In the classification of plants and animals in natural science the various orders and genera present the observer with some classes that have all the features that characterize the general Mass prominent and easily observable, while in others these features are so far from prominent that to the casual observer they are invisible. This may be seen in the apocalyptic writings: there are some that present all the marks of Apocalypses, such as the Book of Enoch, the Assumption of Moses and the Apocalypse of Baruch. They all claim to be revelations of the future-a future which begins, however, from the days of some ancient saint-and then, passing over the time of is actual composition, ends with the coming of the Messiah, the setting up of the Messianic kingdom and the end of the world. There are others, like the Book of Jubilees, in which the revelation avowedly looks back, and which thus contain an amount of legendary matter.

One of the books which are usually reckoned in this class, has, unlike most of the Apocalypses, which are in prose, taken the Book of Psalms as its model-the Psalter of Solomon. A very considerable number of the works before us take the form of farewell counsels on the part of this or that patriarch. The most famous of these is the Testament of the Twelve Patriarchs. Although the great masonry have been written in Hebrew or Aramaic by Jews resident in Palestine, the Sibylline books, composed to a great extent by Jews of Alexandria, present an exception to this.

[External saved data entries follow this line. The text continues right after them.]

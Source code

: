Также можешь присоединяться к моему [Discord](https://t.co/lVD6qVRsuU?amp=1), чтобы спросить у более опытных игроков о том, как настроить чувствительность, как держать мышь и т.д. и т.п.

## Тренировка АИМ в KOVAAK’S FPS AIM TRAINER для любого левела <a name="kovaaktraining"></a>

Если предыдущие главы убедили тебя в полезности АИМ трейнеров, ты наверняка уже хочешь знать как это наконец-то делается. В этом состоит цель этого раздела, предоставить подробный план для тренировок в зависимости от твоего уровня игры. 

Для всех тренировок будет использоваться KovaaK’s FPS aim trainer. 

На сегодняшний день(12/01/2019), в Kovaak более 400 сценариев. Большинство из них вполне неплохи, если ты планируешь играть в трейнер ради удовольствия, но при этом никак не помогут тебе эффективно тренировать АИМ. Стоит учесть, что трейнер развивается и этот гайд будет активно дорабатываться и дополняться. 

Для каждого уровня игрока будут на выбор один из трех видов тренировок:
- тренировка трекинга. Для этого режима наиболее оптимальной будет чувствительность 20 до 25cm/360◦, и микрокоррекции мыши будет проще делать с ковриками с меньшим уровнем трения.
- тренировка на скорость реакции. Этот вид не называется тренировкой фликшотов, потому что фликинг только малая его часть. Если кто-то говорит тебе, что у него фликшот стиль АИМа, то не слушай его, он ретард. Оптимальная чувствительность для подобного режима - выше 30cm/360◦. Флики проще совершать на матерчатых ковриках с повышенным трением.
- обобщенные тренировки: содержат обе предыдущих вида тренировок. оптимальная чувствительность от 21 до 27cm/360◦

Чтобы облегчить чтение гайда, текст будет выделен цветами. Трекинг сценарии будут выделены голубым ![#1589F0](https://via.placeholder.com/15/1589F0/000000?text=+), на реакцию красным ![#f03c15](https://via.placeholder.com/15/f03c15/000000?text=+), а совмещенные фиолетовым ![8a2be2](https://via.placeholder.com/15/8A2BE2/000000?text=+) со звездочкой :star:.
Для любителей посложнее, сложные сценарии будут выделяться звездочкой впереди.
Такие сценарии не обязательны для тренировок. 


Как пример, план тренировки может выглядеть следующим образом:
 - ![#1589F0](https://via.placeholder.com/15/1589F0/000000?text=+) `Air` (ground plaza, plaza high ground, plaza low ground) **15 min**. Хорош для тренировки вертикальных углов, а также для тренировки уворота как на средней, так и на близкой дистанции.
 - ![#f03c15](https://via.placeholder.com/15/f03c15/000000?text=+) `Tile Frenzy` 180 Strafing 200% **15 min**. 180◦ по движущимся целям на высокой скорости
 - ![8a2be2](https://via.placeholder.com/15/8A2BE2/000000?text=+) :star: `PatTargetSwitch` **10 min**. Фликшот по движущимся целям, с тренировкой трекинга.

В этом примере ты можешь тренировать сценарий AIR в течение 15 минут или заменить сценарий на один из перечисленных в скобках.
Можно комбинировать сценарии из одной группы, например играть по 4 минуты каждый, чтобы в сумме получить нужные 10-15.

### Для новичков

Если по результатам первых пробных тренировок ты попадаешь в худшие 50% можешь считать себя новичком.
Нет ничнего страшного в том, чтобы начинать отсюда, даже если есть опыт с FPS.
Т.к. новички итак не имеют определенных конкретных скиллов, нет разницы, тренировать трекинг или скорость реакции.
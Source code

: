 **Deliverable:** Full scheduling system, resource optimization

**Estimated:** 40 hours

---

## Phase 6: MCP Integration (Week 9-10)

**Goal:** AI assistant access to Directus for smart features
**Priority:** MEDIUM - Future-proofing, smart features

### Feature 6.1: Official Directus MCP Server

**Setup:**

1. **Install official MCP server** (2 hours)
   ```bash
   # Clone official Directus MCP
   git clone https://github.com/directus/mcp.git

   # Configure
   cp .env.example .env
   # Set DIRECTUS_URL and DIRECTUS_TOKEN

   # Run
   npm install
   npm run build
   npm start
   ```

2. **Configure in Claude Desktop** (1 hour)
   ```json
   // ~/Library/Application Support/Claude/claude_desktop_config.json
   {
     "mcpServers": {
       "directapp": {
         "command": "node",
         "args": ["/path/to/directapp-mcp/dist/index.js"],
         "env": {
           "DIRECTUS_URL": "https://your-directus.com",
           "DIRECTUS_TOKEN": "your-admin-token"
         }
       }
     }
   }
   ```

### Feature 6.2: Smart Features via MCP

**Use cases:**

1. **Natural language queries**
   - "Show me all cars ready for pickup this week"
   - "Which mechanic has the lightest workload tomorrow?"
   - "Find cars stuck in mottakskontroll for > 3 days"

We shall in the remainder of the art consider these sub-classes in the order now mentioned:

(1) Typical Apocalypses;

(2) Legendary Testaments;

(3) Psalmic;

(4) Testaments;

(5) Sibylline Oracles.

I. Apocalypses Proper.

As above indicated, all these take the Book of Daniel as their model, and imitate it more or less closely. One peculiarity in this connection must be referred to. While we have already said these later Apocalypses were practically unknown by the Jews of a couple of centuries after the Christian era, the Book of Daniel was universally regarded as authoritative alike by Jews and Christians. In considering these works, we shall restrict ourselves to those Apocalypses that, whether Jewish or Christian by religion, are the production of those who were Jews by nation.

1. Enoch Books:

The most important of these is the Book, or rather, Books of Enoch. After having been quoted in Jude and noticed by several of the Fathers, this work disappeared from the knowledge of the Christian church.

(1) History of the Books.

Fairly copious extracts from this collection of books had been made by George Syncellus, the 8th century chronographer. With the exception of those fragments, all the writings attributed to Enoch had disappeared from the ken of European scholars. In the last quarter of the 18th century. Bruce, the Abyssinian traveler, brought to Europe three copies of the Book of Enoch in Ethiopic, which had been regarded as canonical by the Abyssinian church, and had consequently been preserved by them. Of these three copies, one he retained in Kinnaird House, another he presented to the Bodleian Library In Oxford, the third he gave to the Royal Library in Paris. For more than a quarter of a century these manuscripts remained as unknown as if they had still been in Abyssinia. In the year 1800 Sylvestre de Sacy published an article on Enoch in which he gave a translation of the first sixteen chapters. This was drawn from the Parisian copy.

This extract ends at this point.